**ACTIVITY**
Find every line below with the string "left" and pick it out.

**INPUT DATA**
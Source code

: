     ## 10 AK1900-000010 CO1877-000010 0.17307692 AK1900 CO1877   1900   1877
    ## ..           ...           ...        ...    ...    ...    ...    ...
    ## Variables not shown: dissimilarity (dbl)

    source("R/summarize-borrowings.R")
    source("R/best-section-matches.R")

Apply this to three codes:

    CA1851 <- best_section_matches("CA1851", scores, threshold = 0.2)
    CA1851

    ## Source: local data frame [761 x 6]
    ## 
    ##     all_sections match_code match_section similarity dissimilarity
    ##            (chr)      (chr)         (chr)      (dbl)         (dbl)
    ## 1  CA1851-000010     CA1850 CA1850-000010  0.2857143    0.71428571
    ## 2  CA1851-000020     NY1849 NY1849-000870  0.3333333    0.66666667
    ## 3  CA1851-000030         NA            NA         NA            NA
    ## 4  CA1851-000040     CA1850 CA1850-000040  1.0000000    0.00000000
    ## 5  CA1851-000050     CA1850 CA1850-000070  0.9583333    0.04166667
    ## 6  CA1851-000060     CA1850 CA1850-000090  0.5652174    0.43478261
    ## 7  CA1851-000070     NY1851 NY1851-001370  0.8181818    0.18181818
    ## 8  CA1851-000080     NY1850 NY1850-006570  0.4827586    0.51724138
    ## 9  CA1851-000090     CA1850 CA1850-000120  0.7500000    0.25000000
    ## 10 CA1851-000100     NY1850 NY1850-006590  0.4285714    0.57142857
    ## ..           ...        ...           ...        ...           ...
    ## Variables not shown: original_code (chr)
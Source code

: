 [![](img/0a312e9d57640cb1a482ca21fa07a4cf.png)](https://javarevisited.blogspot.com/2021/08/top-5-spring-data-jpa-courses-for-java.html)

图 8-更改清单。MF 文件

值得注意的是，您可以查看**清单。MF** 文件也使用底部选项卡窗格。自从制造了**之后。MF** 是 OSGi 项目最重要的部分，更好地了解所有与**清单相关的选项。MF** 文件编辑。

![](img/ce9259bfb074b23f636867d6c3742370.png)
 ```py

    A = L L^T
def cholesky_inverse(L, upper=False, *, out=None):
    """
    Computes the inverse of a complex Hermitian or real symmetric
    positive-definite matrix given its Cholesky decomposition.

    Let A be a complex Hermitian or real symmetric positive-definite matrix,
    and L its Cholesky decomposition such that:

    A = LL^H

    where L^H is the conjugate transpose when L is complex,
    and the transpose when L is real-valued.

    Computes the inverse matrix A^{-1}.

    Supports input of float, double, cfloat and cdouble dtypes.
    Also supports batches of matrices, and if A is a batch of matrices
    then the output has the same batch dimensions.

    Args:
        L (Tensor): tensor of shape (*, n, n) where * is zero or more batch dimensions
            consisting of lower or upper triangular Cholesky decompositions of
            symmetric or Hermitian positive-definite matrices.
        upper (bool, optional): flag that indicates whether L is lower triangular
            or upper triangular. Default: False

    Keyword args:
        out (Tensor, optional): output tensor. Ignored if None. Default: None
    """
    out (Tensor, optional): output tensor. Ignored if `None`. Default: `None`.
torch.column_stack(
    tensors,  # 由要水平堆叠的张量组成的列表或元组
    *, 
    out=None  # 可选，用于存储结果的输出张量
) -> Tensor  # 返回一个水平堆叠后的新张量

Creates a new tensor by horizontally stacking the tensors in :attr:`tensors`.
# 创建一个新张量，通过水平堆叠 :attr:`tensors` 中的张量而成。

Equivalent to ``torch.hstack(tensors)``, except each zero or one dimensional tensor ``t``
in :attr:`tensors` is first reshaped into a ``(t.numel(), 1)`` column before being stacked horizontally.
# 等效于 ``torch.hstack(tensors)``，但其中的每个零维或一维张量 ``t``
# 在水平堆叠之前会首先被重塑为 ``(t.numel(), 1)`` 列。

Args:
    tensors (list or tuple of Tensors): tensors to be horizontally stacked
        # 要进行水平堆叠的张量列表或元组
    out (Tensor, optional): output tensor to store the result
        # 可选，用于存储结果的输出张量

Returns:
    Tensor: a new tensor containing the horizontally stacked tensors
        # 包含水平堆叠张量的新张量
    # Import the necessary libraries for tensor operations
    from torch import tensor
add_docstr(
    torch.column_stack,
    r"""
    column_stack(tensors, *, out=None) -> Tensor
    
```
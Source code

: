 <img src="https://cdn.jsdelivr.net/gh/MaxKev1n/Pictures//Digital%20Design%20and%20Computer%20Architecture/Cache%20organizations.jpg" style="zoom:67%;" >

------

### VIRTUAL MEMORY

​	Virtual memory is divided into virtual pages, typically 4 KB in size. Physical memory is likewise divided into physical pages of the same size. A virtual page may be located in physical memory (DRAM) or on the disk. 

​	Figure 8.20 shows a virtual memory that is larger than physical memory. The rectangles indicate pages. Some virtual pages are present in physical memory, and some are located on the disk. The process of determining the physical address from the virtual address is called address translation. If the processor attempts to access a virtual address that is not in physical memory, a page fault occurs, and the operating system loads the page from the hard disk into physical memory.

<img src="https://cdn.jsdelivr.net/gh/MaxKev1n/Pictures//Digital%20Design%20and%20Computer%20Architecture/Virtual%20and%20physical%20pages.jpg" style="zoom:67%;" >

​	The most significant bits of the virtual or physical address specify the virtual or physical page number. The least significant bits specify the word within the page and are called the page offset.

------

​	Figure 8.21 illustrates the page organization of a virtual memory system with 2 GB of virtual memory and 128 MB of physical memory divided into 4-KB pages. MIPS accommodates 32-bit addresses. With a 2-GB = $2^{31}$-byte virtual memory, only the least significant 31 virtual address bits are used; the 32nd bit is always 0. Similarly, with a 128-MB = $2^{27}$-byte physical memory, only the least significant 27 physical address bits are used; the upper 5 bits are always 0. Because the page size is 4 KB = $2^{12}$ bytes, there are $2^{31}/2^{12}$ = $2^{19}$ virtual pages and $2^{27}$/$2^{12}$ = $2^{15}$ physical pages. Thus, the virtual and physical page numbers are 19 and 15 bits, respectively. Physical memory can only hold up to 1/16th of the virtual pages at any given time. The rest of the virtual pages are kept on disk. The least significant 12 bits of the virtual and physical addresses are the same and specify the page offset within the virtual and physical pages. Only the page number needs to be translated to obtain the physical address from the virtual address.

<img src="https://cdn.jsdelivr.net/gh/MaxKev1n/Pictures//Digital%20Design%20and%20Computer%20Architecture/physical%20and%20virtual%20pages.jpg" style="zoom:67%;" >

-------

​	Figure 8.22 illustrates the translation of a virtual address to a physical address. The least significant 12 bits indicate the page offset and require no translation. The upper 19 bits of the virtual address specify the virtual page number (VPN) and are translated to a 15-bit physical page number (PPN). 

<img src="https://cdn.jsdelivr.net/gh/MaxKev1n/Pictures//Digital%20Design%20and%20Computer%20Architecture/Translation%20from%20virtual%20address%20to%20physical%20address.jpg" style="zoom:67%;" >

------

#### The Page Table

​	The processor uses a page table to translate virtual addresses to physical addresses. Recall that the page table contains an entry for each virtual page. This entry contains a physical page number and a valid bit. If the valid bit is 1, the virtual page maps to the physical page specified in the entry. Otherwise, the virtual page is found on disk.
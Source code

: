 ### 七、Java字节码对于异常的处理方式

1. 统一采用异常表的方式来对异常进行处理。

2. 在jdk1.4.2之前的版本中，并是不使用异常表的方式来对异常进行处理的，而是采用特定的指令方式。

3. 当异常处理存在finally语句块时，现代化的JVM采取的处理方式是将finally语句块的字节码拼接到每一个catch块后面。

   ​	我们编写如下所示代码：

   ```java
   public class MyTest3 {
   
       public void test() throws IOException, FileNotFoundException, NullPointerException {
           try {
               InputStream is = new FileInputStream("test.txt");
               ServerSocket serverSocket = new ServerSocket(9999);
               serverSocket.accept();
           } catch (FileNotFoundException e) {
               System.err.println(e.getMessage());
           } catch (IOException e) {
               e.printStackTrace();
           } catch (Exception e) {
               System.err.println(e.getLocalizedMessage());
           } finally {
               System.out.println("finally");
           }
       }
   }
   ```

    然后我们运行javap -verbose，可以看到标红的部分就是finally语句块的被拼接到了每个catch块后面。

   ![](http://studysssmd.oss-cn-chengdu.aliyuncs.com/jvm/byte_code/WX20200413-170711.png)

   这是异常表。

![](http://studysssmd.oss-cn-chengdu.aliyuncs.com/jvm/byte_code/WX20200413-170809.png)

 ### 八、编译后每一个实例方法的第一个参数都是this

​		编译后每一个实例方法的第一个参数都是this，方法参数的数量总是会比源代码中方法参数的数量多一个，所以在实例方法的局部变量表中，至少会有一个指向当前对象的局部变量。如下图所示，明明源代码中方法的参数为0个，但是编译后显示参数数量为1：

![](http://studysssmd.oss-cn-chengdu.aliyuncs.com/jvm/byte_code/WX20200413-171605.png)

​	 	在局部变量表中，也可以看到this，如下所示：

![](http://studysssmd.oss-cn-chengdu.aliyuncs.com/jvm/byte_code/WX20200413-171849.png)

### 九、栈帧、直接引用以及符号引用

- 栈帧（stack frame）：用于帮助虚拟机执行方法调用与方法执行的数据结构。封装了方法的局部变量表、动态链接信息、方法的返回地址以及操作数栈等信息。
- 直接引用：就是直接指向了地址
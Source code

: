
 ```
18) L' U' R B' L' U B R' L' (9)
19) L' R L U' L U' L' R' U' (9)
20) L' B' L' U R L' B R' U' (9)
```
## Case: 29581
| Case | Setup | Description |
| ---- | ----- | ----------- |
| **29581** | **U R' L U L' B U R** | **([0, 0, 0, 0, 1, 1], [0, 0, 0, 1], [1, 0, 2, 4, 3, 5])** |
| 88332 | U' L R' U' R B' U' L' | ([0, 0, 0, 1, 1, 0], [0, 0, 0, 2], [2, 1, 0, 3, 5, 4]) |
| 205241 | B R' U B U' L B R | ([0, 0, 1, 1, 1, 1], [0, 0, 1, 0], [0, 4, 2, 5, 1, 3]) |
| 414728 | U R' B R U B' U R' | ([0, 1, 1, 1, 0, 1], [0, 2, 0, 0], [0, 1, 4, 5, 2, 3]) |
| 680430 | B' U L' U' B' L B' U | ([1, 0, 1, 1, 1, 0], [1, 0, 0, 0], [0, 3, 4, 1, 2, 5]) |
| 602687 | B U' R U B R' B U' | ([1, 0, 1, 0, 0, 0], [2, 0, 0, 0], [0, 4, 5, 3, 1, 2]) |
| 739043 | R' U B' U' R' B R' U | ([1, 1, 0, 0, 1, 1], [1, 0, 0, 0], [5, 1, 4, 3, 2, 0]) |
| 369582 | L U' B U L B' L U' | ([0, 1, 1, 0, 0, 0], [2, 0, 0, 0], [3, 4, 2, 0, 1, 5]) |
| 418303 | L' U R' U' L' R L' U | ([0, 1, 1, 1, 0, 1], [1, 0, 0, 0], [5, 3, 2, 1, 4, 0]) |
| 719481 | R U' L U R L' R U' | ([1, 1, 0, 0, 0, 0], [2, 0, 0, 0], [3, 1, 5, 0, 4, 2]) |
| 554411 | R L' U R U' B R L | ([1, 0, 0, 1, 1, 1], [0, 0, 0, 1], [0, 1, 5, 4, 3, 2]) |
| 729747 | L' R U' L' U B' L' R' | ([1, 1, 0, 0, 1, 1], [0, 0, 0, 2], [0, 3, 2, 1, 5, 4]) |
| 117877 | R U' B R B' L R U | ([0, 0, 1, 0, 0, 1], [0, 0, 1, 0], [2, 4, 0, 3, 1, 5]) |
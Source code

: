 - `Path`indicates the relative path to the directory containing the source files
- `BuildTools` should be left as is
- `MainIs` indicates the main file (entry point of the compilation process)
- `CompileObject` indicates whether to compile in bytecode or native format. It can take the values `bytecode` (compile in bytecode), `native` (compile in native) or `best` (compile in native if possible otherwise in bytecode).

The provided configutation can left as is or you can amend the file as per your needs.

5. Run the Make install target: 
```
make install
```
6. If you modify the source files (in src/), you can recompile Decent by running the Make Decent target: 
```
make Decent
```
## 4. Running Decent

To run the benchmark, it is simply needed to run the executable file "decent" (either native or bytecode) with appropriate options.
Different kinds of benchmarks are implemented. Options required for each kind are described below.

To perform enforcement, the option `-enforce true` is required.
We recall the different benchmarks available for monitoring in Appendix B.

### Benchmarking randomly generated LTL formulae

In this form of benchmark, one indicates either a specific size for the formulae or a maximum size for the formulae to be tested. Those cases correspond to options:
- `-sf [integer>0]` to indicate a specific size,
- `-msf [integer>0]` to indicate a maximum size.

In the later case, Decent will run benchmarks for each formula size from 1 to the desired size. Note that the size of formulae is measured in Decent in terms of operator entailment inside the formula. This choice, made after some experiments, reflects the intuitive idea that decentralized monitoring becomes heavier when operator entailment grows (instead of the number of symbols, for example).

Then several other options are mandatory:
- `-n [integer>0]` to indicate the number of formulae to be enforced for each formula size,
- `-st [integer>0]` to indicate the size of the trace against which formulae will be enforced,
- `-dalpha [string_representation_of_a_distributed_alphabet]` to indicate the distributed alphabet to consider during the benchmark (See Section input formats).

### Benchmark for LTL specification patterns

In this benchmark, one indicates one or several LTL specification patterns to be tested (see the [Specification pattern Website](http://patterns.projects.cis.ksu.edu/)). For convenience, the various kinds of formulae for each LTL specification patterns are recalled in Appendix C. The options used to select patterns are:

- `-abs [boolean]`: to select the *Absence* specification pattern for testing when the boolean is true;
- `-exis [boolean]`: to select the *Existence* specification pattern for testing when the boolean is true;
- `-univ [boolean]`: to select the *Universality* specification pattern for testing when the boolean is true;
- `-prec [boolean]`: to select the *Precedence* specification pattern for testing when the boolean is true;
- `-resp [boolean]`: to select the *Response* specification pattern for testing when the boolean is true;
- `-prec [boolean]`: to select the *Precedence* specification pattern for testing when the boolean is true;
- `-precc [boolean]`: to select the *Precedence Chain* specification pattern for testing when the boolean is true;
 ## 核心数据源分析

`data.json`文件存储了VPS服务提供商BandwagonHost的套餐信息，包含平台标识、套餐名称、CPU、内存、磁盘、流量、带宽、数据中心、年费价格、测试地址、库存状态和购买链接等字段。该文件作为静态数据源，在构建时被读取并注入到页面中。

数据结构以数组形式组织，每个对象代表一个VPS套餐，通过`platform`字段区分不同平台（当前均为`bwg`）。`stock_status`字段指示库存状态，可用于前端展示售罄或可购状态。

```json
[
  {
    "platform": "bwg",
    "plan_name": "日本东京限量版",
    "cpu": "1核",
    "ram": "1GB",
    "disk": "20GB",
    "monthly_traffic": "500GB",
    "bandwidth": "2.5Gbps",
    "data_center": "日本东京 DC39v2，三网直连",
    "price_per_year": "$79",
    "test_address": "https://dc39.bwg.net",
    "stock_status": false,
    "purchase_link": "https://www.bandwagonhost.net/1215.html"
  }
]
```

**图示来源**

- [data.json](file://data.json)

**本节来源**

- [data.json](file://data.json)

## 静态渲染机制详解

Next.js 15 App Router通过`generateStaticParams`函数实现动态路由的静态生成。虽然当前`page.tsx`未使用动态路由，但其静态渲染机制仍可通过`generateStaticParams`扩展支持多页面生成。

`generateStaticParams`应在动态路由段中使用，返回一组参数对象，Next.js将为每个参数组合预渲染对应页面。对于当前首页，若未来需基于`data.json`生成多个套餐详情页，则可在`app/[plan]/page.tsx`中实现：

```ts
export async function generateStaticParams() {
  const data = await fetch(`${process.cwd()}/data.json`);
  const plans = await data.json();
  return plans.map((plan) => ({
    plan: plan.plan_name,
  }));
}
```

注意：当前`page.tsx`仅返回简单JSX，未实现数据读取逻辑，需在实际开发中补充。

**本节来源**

**EXPECTED ANSWER**
- `BuildTools` should be left as is
The provided configutation can left as is or you can amend the file as per your needs.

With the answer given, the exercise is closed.